*Assigned task*
Copy the records below verbatim, from the first line through the line containing "Main application log", inclusive, and output nothing else.

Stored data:
+---+
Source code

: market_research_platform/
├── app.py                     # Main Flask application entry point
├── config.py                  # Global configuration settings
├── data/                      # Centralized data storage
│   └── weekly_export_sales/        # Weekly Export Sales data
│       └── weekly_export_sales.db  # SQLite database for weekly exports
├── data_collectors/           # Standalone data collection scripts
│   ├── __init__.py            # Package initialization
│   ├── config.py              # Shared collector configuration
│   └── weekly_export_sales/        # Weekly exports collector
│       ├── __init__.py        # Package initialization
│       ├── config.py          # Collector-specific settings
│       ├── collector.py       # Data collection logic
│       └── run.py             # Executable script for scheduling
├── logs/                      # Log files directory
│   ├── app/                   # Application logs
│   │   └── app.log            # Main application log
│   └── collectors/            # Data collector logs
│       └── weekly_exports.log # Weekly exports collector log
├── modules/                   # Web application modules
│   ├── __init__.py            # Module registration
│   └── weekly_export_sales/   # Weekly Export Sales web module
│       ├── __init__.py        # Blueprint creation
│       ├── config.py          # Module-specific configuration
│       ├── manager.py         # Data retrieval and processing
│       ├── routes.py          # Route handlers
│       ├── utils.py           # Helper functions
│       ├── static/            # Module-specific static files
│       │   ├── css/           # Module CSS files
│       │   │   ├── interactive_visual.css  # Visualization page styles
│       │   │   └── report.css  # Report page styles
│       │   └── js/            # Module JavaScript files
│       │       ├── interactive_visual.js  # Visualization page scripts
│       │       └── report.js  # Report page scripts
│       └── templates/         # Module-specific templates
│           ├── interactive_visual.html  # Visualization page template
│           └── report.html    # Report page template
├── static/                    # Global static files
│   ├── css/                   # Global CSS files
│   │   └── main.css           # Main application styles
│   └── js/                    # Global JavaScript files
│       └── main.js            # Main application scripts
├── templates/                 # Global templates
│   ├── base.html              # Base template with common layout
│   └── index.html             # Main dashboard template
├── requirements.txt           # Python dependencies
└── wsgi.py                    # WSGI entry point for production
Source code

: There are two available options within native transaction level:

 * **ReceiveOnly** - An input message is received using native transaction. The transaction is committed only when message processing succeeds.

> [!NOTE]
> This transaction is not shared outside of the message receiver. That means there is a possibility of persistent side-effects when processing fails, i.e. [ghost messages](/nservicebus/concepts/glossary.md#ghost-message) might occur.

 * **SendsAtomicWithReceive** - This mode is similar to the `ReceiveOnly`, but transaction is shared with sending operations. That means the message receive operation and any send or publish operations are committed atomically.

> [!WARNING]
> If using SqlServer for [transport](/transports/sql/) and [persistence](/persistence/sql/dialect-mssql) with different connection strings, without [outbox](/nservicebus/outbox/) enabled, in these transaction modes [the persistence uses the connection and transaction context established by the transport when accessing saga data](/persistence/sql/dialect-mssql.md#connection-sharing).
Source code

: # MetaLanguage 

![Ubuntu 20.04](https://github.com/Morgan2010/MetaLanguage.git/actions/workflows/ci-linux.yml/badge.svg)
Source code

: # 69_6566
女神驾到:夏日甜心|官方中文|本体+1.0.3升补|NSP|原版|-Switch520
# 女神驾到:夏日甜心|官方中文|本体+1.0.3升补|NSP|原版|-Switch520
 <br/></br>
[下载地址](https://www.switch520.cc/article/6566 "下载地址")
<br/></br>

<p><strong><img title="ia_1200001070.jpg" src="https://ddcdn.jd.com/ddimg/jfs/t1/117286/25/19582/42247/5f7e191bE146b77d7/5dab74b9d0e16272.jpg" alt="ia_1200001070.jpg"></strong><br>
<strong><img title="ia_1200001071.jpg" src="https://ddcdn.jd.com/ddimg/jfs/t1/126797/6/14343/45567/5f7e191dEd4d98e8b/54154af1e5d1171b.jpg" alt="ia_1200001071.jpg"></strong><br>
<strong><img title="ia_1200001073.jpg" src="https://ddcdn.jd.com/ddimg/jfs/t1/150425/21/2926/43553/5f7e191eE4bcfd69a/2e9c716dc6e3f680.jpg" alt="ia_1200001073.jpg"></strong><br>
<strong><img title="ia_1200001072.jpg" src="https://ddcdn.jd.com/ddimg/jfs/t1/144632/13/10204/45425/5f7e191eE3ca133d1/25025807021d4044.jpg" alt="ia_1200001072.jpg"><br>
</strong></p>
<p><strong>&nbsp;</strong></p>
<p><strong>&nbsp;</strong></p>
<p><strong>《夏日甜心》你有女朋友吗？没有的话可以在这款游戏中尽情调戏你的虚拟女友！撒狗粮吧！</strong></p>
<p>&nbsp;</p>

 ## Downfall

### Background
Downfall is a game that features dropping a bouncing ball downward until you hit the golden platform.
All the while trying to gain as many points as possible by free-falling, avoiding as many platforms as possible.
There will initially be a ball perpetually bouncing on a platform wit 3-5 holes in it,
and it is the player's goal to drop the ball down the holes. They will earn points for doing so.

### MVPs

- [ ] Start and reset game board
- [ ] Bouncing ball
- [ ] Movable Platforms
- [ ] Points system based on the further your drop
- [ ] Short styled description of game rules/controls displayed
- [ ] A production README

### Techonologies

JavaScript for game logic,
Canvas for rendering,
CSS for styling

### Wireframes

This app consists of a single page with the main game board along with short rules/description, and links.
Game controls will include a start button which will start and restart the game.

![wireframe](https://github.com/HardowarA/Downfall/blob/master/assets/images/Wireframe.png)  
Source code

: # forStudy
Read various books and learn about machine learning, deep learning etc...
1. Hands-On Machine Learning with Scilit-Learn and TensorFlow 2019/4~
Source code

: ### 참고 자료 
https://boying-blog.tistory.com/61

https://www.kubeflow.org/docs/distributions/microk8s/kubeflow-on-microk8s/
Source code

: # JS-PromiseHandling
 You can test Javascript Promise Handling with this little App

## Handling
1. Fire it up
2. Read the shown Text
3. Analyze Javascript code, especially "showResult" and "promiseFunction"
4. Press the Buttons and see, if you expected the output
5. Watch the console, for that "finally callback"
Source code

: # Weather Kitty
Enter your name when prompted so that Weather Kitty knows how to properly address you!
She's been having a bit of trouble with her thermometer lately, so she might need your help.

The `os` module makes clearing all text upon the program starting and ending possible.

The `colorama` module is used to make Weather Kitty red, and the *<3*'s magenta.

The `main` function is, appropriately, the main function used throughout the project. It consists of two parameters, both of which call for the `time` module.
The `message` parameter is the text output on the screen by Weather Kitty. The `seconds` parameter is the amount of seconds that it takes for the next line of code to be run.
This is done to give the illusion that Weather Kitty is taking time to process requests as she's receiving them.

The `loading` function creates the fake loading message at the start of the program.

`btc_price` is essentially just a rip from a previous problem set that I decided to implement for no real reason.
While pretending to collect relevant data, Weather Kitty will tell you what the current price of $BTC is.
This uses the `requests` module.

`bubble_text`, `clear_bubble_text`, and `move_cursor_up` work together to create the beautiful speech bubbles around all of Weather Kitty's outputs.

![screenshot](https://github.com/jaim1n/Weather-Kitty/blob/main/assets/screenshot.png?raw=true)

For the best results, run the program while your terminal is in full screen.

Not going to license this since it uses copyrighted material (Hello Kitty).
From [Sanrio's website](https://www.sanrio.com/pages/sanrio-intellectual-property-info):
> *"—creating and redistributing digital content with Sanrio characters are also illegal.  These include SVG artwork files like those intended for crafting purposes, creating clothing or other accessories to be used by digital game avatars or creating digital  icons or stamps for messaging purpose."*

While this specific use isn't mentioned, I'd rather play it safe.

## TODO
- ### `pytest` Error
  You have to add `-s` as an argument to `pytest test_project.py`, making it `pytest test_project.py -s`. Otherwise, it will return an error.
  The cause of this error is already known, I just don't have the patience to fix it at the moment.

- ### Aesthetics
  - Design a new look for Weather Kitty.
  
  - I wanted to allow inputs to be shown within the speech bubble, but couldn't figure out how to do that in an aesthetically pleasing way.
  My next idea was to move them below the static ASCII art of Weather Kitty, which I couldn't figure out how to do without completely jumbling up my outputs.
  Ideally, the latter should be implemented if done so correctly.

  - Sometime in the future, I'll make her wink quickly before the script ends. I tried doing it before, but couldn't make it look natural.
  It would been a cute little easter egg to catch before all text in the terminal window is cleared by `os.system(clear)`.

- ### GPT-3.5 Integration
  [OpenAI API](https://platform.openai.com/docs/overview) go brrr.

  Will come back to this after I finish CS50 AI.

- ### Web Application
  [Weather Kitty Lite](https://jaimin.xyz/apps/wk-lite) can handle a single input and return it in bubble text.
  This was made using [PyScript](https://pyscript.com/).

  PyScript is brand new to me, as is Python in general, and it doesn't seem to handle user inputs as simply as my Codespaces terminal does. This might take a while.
+---+
*Written response*
Source code

: market_research_platform/
├── app.py                     # Main Flask application entry point
├── config.py                  # Global configuration settings
├── data/                      # Centralized data storage
│   └── weekly_export_sales/        # Weekly Export Sales data
│       └── weekly_export_sales.db  # SQLite database for weekly exports
├── data_collectors/           # Standalone data collection scripts
│   ├── __init__.py            # Package initialization
│   ├── config.py              # Shared collector configuration
│   └── weekly_export_sales/        # Weekly exports collector
│       ├── __init__.py        # Package initialization
│       ├── config.py          # Collector-specific settings
│       ├── collector.py       # Data collection logic
│       └── run.py             # Executable script for scheduling
├── logs/                      # Log files directory
│   ├── app/                   # Application logs
│   │   └── app.log            # Main application log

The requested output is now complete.